Signed-off-by: Andres Lagar-Cavilla <andres@lagarcavilla.org>

diff -r 1730bff8fccf -r 7b606c043208 xen/arch/x86/mm/mem_sharing.c
--- a/xen/arch/x86/mm/mem_sharing.c
+++ b/xen/arch/x86/mm/mem_sharing.c
@@ -49,6 +49,17 @@ DEFINE_PER_CPU(pg_lock_data_t, __pld);
 #define MEM_SHARING_DEBUG(_f, _a...)                                  \
     debugtrace_printk("mem_sharing_debug: %s(): " _f, __func__, ##_a)
 
+/* Reverse map defines */
+#define RMAP_HASHTAB_ORDER  0
+#define RMAP_HASHTAB_SIZE   \
+        ((PAGE_SIZE << RMAP_HASHTAB_ORDER) / sizeof(struct list_head))
+#define RMAP_USES_HASHTAB(page) \
+        ((page)->sharing->hash_table.flag == NULL)
+#define RMAP_HEAVY_SHARED_PAGE   RMAP_HASHTAB_SIZE
+/* A bit of hysteresis. We don't want to be mutating between list and hash
+ * table constantly. */
+#define RMAP_LIGHT_SHARED_PAGE   (RMAP_HEAVY_SHARED_PAGE >> 2)
+
 #if MEM_SHARING_AUDIT
 
 static struct list_head shr_audit_list;
@@ -72,6 +83,11 @@ static inline void audit_add_list(struct
 /* Removes from the audit list and cleans up the page sharing metadata. */
 static inline void page_sharing_dispose(struct page_info *page)
 {
+    /* Unlikely given our thresholds, but we should be careful. */
+    if ( unlikely(RMAP_USES_HASHTAB(page)) )

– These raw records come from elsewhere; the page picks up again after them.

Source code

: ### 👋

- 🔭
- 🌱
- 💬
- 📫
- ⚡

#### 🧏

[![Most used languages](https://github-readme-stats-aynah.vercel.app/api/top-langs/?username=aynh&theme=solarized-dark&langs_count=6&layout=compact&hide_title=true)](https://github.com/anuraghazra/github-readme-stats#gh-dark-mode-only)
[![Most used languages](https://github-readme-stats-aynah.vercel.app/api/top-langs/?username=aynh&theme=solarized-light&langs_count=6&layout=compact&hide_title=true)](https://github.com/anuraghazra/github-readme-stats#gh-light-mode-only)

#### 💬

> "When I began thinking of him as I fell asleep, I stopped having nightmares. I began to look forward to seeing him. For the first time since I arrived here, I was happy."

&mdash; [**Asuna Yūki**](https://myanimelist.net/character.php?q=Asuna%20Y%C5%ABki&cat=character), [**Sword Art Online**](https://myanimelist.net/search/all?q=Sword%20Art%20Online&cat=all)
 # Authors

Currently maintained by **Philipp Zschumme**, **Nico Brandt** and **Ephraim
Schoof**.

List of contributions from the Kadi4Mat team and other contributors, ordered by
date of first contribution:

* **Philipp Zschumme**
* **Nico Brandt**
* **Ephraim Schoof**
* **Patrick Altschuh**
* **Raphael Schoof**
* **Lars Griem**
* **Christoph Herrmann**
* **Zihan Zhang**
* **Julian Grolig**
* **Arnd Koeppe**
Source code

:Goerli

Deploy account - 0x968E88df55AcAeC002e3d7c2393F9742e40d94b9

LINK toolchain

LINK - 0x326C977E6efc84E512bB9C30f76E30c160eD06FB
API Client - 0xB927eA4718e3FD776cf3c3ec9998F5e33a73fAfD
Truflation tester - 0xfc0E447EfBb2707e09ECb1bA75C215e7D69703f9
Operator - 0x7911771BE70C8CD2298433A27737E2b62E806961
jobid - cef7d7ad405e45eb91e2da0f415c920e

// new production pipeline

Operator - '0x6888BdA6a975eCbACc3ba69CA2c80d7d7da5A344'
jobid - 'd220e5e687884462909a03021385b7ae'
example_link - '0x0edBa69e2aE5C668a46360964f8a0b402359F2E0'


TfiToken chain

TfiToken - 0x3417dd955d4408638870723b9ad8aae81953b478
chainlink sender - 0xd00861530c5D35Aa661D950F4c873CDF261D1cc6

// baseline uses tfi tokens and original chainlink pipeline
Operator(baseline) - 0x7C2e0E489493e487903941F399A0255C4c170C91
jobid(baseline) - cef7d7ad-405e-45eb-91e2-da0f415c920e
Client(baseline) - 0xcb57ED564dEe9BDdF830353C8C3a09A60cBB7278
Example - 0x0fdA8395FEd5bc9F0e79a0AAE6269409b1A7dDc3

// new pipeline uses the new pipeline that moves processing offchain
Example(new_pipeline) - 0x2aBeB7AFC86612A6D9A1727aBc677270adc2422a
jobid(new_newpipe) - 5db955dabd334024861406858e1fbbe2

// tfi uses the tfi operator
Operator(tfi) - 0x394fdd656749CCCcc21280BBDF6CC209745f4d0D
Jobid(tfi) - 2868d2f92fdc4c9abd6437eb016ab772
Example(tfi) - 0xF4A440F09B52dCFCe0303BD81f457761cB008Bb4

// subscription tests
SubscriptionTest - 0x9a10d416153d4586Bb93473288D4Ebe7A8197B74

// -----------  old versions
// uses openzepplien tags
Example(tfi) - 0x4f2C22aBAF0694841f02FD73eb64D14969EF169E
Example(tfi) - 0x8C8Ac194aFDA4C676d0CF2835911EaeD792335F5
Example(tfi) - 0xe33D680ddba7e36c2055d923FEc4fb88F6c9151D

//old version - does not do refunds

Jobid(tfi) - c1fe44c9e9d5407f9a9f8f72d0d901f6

+        free_xenheap_pages(page->sharing->hash_table.bucket, 
+                            RMAP_HASHTAB_ORDER);
+
     spin_lock(&shr_audit_lock);
     list_del_rcu(&page->sharing->entry);
     spin_unlock(&shr_audit_lock);
@@ -89,6 +105,10 @@ int mem_sharing_audit(void)
 #define audit_add_list(p)  ((void)0)
 static inline void page_sharing_dispose(struct page_info *page)
 {
+    /* Unlikely given our thresholds, but we should be careful. */
+    if ( unlikely(RMAP_USES_HASHTAB(page)) )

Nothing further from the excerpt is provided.